Golden Pass Products, which is owned by state-run Qatar Petroleum International (70%) and ExxonMobil Corp. (30%), filed its LNG export application with DOE in August (see Daily GPI, Aug. 21). The proposed project involves construction of liquefaction and export capabilities at the existing Golden Pass LNG facility. A final investment decision will be made following government and regulatory approvals, Golden Pass said.

The proposed project would have the capacity to send out approximately 15.6 million tons of LNG per year. New infrastructure required to export would be located on the existing property, which currently contains two berths for LNG tankers, five storage tanks and access to the Golden Pass pipeline. The expanded facility would then have the capability and flexibility to both import and export natural gas.

“If developed, the project would represent approximately $10 billion of investment on the U.S. Gulf Coast, generating billions of dollars of economic growth at local, state and national levels and millions of dollars in taxes to local, state and federal governments,” Golden Pass said. “The project would generate approximately 9,000 construction jobs over five years with peak construction employment reaching about 3,000 jobs.”

Federal permits must be obtained from DOE and the Federal Energy Regulatory Commission (FERC). DOE permits are required for exporting natural gas from the United States, and, under the Natural Gas Act, FERC has the final authority to approve the siting of facilities for import or export of natural gas.

Golden Pass said it also plans to submit an application to export LNG to non FTA nations. “A final investment decision will be made following government and regulatory approvals and will be based on a range of factors,” the company said.

Golden Pass Products is affiliated with Golden Pass Terminal LLC and Golden Pass Pipeline LLC, which since 2005 have constructed and operated the LNG import facility and distribution pipeline at Sabine Pass. The import terminal and pipeline were completed and became operational in 2010 (see Daily GPI, May 11, 2001; Nov. 2, 2010).

DOE last month postponed the release of the second part of its study on the economic impact of exporting domestically produced LNG until year-end (see Daily GPI, Sept. 19). The results of the second half of the study — assessing the impact of LNG exports on domestic gas prices, job creation, gross domestic product and the balance of trade — were due out by late summer, a DOE spokesman said in June (see Daily GPI, June 4). That part of the study, which may recommend limiting exports to 6-7.4 Bcf/d, is being conducted by an independent third-party contractor.

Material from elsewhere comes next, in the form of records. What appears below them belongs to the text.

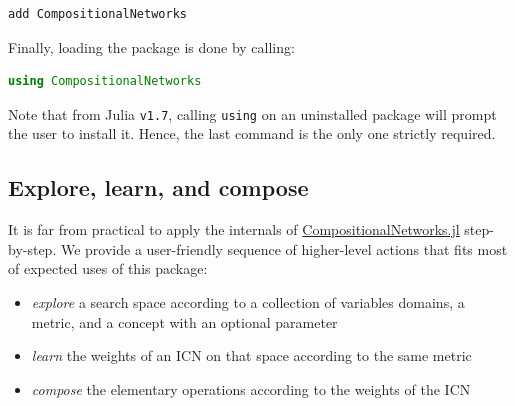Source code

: \documentclass{juliacon}
\newcommand{\cnjl}{\href{https://github.com/JuliaConstraints/CompositionalNetworks.jl}{CompositionalNetworks.jl}\xspace}
\begin{document}
\begin{lstlisting}
add CompositionalNetworks
\end{lstlisting}

Finally, loading the package is done by calling:
\begin{lstlisting}[language = Julia]
using CompositionalNetworks
\end{lstlisting}

Note that from Julia \texttt{v1.7}, calling \texttt{using} on an uninstalled package will prompt the user to install it. Hence, the last command is the only one strictly required.

\subsection{Explore, learn, and compose}
\label{subsec:xlc}

It is far from practical to apply the internals of \cnjl step-by-step. We provide a user-friendly sequence of higher-level actions that fits most of expected uses of this package:
\begin{itemize}
  \item \emph{explore} a search space according to a collection of variables domains, a metric, and a concept with an optional parameter
  \item \emph{learn} the weights of an ICN on that space according to the same metric
  \item \emph{compose} the elementary operations according to the weights of the ICN
\end{itemize}
\end{document}
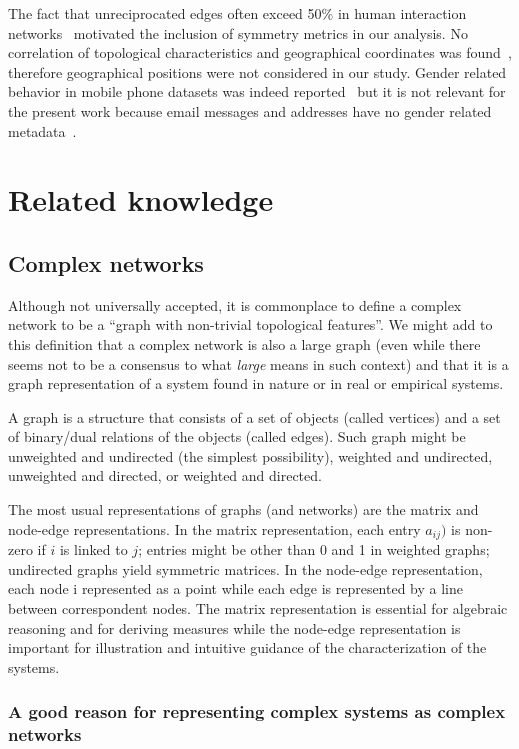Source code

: The fact that unreciprocated edges often exceed 50\% in human interaction networks~\cite{newmanEvolving} motivated the inclusion of symmetry metrics in our analysis.
No correlation of topological characteristics and geographical coordinates was found~\cite{barabasiGeo},
therefore geographical positions were not considered in our study.
Gender related behavior in mobile phone datasets was indeed reported~\cite{barabasiSex}
but it is not relevant for the present work because email messages and addresses have no gender related metadata~\cite{gmanePack}.

\section{Related knowledge}
\subsection{Complex networks}
Although not universally accepted, it is commonplace to define a complex network to be
a ``graph with non-trivial topological features''.
We might add to this definition that a complex network is also a large graph (even while there
seems not to be a consensus to what \emph{large} means in such context)
and that it is a graph representation of a system found in nature or in real or empirical systems.

A graph is a structure that consists of a set of objects (called vertices)
and a set of binary/dual relations of the objects (called edges).
Such graph might be unweighted and undirected (the simplest possibility),
weighted and undirected, unweighted and directed, or weighted and directed.

The most usual representations of graphs (and networks) are the matrix and node-edge representations.
In the matrix representation, each entry $a_{ij})$ is non-zero if $i$ is linked to $j$;
entries might be other than 0 and 1 in weighted graphs; undirected graphs yield symmetric matrices.
In the node-edge representation, each node i represented as a point while each edge is represented
by a line between correspondent nodes.
The matrix representation is essential for algebraic reasoning and for deriving measures
while the node-edge representation is important for illustration and intuitive guidance
of the characterization of the systems.

\subsubsection{A good reason for representing complex systems as complex networks}

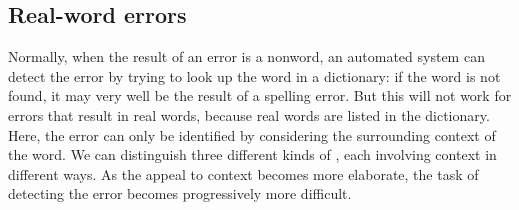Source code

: 




\subsection{Real-word errors}
\label{sec:real-word-errors}

 Normally, when the result of an
error is a nonword, an automated system can detect the error by trying
to look up the word in a dictionary: if the word is not found, it may
very well be the result of a spelling error. But this will not work
for errors that result in real words, because real words are listed in the dictionary.  Here, the error can only be identified by considering the surrounding context of the word.
We can distinguish three different kinds of , each involving 
context in different ways.  As the appeal to context becomes more elaborate, the task of
detecting the error becomes progressively more difficult.


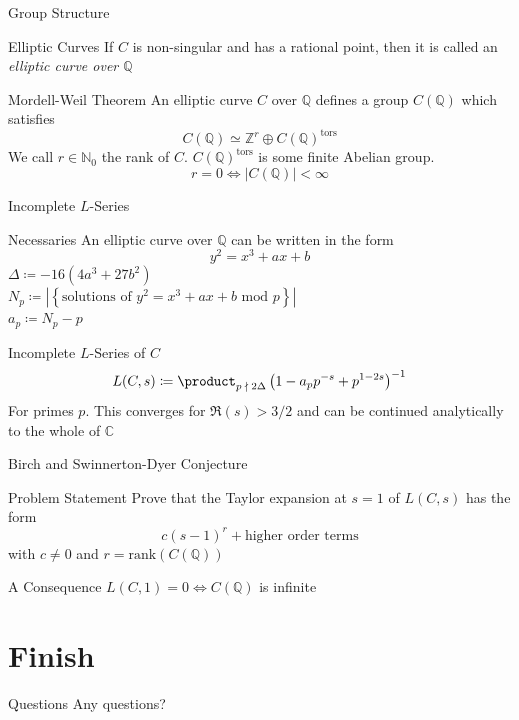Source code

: \documentclass{beamer}
\newcommand{\Complex}{\mathbb{C}}
\newcommand{\Rpart}[1]{\mathfrak{R}\left(#1\right)}
\newcommand{\Rational}{\mathbb{Q}}
\newcommand{\Integer}{\mathbb{Z}}
\newcommand{\Natural}{\mathbb{N}}
\begin{document}
  \begin{frame}{Group Structure}
      \pause
      \begin{block}{Elliptic Curves}
          If $C$ is non-singular and has a rational point, then it is called an
          \textit{elliptic curve over $\Rational$}
      \end{block}
      \pause
      \begin{block}{Mordell-Weil Theorem}
          An elliptic curve $C$ over $\Rational$ defines a group $C(\Rational)$
          which satisfies 
          $$C(\Rational) \simeq \Integer^r
          \oplus C(\Rational)^{\mathrm{tors}}$$
          \pause
          We call $r \in \Natural_0$ the rank of $C$.
          $C(\Rational)^{\mathrm{tors}}$ is some finite Abelian group. \pause
          \\
          $$r = 0 \iff \left|C(\Rational)\right| < \infty$$
      \end{block}
  \end{frame}
  \begin{frame}{Incomplete $L$-Series}
      \pause
      \begin{block}{Necessaries}
          An elliptic curve over $\Rational$ can be written in the form
          $$y^2 = x^3 + ax + b$$
          \pause
          $\Delta \coloneqq -16(4a^3 + 27b^2)$ \pause \\
          $N_p \coloneqq \left|\left\{\text{solutions of } y^2 = x^3 + ax + b
          \text{ mod } p\right\}\right|$ \pause \\
          $a_p \coloneqq N_p - p$
      \end{block}
      \pause
      \begin{block}{Incomplete $L$-Series of $C$}
          $$L(C, s) \coloneqq \product_{p\; \nmid\; 2 \Delta} \left(1 -
              a_p p^{-s} + p^{1 - 2s}\right)^{-1}$$
          For primes $p$. This converges for $\Rpart{s} > 3/2$ and can be
          continued analytically to the whole of $\Complex$ 
      \end{block}
  \end{frame}
  \begin{frame}{Birch and Swinnerton-Dyer Conjecture}
      \pause
      \begin{block}{Problem Statement}
          Prove that the Taylor expansion at $s=1$ of $L(C, s)$ has the form
          $$c(s-1)^r + \text{higher order terms}$$ with $c \ne 0$ and $r =
          \mathrm{rank}(C(\Rational))$
      \end{block}
      \pause
      \begin{block}{A Consequence}
          $L(C, 1) = 0 \iff C(\Rational)$ is infinite
      \end{block}
  \end{frame}
  \section{Finish}
  \begin{frame}{Questions}
      Any questions?
  \end{frame}
\end{document}
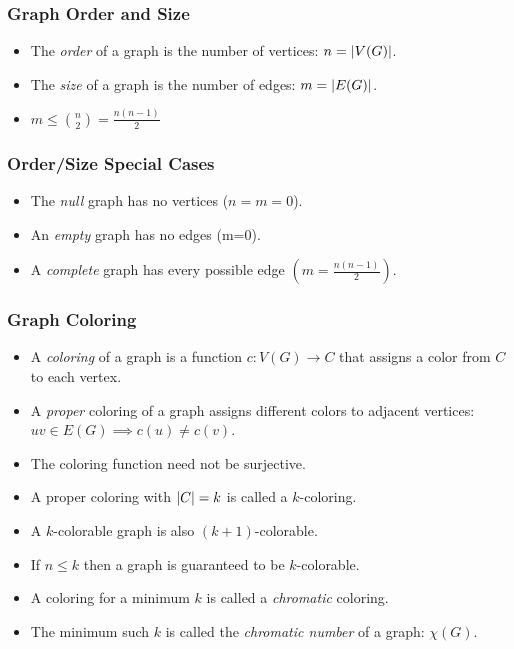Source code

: \documentclass{beamer}
\newcommand{\X}{\chi}
\DeclarePairedDelimiter{\abs}{\lvert}{\rvert}
\begin{document}
\begin{frame}
  \frametitle{Graph Order and Size}
  \begin{itemize}
  \item The \emph{order} of a graph is the number of vertices: \(n=\abs{V(G)}\).
  \item The \emph{size} of a graph is the number of edges: \(m=\abs{E(G)}\).
  \item \(\displaystyle m\le\binom{n}{2}=\frac{n(n-1)}{2}\)
  \end{itemize}
\end{frame}

\begin{frame}
  \frametitle{Order/Size Special Cases}
  \begin{itemize}
  \item The \emph{null} graph has no vertices (\(n=m=0\)).
  \item An \emph{empty} graph has no edges (m=0).
  \item A \emph{complete} graph has every possible edge \(\displaystyle\left(m=\frac{n(n-1)}{2}\right)\).
  \end{itemize}
\end{frame}

\begin{frame}
  \frametitle{Graph Coloring}
  \begin{itemize}
  \item A \emph{coloring} of a graph is a function \(c:V(G)\to C\) that assigns a color from \(C\) to each vertex.
  \item A \emph{proper} coloring of a graph assigns different colors to adjacent vertices:
    \(uv\in E(G)\implies c(u)\ne c(v)\).
  \item The coloring function need not be surjective.
  \item A proper coloring with \(\abs{C}=k\) is called a \(k\)-coloring.
  \item A \(k\)-colorable graph is also \((k+1)\)-colorable.
  \item If \(n\le k\) then a graph is guaranteed to be \(k\)-colorable.
  \item A coloring for a minimum \(k\) is called a \emph{chromatic} coloring.
  \item The minimum such \(k\) is called the \emph{chromatic number} of a graph: \(\X(G)\).
  \end{itemize}
\end{frame}
\end{document}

In April DOE approved the first application for a company — Cheniere units Sabine Pass LNG and Sabine Pass Liquefaction — to export LNG to non-FTA countries (see Daily GPI, April 18). Since then it has approved a number of more limited permits to export to FTA countries, but put the broader permitting process for non-FTA applications on hold pending the completion of the second half of the two-part study.